(Stored data entries)
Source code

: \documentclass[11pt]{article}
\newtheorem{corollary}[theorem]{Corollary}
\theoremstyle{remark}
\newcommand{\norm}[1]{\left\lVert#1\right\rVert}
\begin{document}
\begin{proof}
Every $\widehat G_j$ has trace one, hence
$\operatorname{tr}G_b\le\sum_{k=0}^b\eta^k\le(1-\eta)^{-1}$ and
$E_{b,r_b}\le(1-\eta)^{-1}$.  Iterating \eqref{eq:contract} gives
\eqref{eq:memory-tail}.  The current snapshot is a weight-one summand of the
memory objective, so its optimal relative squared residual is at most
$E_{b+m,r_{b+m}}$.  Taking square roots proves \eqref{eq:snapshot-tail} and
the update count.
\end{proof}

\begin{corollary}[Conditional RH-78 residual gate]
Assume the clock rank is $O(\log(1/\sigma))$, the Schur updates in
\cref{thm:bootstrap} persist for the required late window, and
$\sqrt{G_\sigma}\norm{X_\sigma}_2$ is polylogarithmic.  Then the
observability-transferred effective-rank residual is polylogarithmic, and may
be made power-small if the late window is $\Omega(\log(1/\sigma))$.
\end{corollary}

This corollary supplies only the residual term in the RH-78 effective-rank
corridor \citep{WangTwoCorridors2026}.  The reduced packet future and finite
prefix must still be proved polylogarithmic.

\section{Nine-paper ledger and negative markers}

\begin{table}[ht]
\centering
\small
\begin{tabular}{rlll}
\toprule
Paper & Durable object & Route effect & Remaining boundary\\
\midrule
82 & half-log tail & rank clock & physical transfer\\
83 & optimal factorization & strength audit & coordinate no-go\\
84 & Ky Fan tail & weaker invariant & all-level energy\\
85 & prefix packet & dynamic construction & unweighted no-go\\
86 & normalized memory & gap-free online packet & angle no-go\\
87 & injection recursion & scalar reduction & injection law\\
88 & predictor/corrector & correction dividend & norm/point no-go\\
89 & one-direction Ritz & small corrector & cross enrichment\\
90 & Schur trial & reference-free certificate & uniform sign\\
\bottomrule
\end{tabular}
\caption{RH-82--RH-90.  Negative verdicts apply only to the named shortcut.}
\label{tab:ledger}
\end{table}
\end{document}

▶ [What is expected]
Within the entries above, work out the number of lines that include the string "small" and give only that.

▶ [Exercise answer]
3